### TASK ITEM
From the listing below, return every line with the string "cite" in it.

PROVIDED RECORDS below:

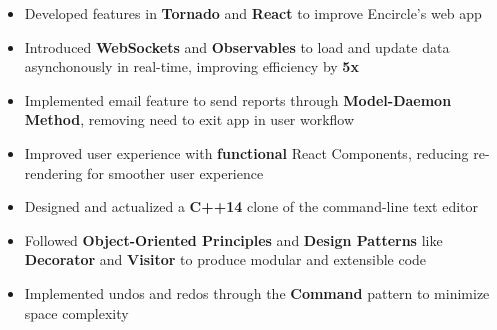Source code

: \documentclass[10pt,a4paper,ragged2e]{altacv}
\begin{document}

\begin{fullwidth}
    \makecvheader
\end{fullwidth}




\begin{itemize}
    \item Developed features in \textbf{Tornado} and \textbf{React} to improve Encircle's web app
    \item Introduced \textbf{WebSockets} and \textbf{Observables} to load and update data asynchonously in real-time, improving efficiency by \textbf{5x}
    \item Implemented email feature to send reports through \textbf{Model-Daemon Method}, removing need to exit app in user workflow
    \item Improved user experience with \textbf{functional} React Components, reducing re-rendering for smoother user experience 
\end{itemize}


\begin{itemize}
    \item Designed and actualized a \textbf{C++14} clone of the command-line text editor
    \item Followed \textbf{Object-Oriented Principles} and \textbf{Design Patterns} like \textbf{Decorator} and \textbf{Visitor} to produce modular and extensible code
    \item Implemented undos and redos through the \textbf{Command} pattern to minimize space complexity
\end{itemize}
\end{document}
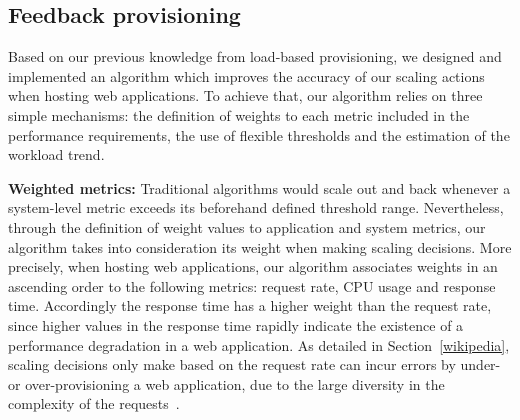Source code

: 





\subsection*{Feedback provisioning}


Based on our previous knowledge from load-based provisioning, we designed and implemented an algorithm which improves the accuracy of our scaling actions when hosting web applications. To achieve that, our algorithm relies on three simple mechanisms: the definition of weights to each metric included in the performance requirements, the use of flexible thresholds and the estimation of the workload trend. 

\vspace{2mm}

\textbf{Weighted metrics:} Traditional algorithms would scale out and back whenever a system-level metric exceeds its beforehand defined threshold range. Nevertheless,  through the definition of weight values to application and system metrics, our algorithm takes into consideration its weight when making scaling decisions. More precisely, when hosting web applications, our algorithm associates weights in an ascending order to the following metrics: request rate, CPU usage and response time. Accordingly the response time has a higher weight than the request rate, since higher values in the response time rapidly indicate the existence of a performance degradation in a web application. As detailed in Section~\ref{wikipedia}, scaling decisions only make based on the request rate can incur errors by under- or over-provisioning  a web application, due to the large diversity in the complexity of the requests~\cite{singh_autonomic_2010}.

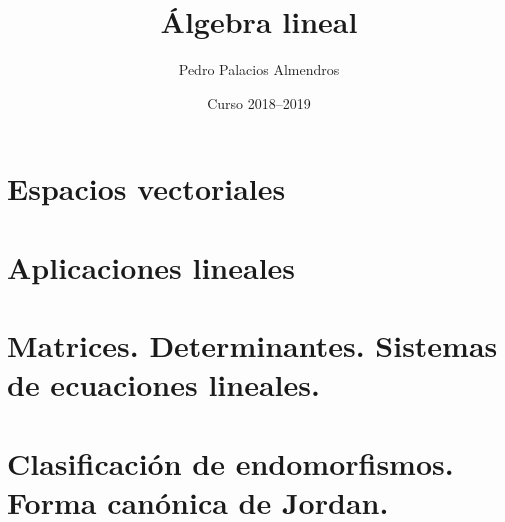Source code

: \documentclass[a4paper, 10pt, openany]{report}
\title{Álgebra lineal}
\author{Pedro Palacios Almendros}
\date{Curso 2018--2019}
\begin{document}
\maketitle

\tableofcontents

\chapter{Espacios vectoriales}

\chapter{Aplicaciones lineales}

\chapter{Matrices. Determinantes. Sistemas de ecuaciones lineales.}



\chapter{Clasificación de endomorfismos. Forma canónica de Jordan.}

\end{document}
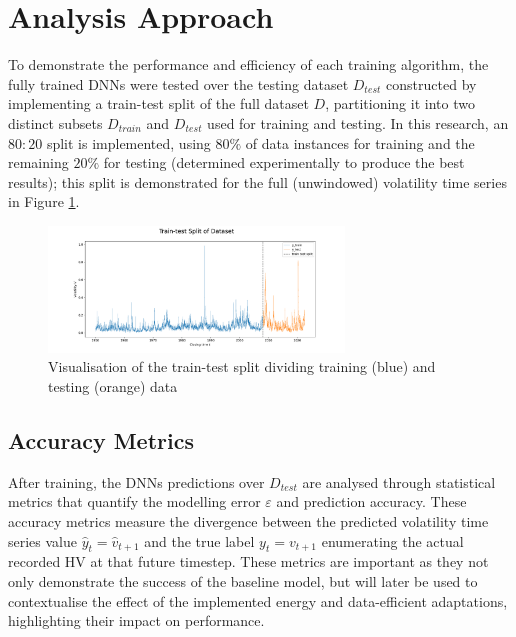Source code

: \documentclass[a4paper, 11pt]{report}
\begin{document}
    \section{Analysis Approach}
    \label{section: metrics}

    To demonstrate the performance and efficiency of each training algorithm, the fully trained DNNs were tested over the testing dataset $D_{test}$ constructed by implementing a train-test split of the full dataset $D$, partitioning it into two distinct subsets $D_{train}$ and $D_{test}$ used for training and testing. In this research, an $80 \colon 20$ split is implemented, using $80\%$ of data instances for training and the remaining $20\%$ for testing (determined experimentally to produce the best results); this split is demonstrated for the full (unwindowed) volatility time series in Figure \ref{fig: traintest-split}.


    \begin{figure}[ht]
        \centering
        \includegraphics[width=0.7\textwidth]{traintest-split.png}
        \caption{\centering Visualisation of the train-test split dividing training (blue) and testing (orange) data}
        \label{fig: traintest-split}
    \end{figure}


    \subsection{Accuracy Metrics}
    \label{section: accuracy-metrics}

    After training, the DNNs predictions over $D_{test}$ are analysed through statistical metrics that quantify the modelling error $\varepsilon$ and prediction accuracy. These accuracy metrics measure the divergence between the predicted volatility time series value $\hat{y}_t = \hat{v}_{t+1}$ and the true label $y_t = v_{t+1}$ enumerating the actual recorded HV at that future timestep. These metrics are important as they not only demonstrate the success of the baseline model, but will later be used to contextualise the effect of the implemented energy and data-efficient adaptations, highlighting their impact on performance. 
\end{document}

End of PROVIDED RECORDS.
PROVIDED RECORDS below:

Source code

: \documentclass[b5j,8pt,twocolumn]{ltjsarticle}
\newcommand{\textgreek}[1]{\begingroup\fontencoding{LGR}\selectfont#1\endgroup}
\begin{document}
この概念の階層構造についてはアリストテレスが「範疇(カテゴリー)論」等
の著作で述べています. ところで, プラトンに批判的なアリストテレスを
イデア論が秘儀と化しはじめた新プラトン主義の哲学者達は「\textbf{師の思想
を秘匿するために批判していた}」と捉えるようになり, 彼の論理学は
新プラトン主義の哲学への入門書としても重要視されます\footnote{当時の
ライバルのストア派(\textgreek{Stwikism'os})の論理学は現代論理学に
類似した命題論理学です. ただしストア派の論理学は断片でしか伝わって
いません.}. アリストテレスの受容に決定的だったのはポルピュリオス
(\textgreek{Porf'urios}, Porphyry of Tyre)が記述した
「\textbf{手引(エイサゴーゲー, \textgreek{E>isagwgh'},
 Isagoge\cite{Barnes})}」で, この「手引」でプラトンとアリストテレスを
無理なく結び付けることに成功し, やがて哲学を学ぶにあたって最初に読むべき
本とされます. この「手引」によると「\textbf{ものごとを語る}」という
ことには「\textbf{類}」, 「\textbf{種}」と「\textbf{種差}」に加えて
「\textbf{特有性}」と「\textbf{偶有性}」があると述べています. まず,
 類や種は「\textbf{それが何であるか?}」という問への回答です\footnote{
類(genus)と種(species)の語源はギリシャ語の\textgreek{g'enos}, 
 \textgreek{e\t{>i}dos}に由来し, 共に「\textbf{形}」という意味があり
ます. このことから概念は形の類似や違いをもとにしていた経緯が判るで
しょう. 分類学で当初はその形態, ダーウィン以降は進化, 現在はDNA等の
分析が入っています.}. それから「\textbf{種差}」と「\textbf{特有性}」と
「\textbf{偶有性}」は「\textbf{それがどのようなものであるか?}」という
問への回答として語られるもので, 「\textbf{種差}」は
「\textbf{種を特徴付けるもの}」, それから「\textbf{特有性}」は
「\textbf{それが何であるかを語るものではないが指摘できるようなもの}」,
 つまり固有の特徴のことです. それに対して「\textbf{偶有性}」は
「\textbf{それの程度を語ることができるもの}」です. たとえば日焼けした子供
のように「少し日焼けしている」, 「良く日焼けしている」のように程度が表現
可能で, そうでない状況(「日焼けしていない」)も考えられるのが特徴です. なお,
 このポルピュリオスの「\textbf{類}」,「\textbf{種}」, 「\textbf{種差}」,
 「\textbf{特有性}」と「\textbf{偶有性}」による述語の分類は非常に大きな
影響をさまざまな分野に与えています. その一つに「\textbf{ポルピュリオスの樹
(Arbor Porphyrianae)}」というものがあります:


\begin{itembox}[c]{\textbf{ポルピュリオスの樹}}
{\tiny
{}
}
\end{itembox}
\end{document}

End of PROVIDED RECORDS.

### FINAL ANSWER
\textbf{Weighted metrics:} Traditional algorithms would scale out and back whenever a system-level metric exceeds its beforehand defined threshold range. Nevertheless,  through the definition of weight values to application and system metrics, our algorithm takes into consideration its weight when making scaling decisions. More precisely, when hosting web applications, our algorithm associates weights in an ascending order to the following metrics: request rate, CPU usage and response time. Accordingly the response time has a higher weight than the request rate, since higher values in the response time rapidly indicate the existence of a performance degradation in a web application. As detailed in Section~\ref{wikipedia}, scaling decisions only make based on the request rate can incur errors by under- or over-provisioning  a web application, due to the large diversity in the complexity of the requests~\cite{singh_autonomic_2010}.
 Isagoge\cite{Barnes})}」で, この「手引」でプラトンとアリストテレスを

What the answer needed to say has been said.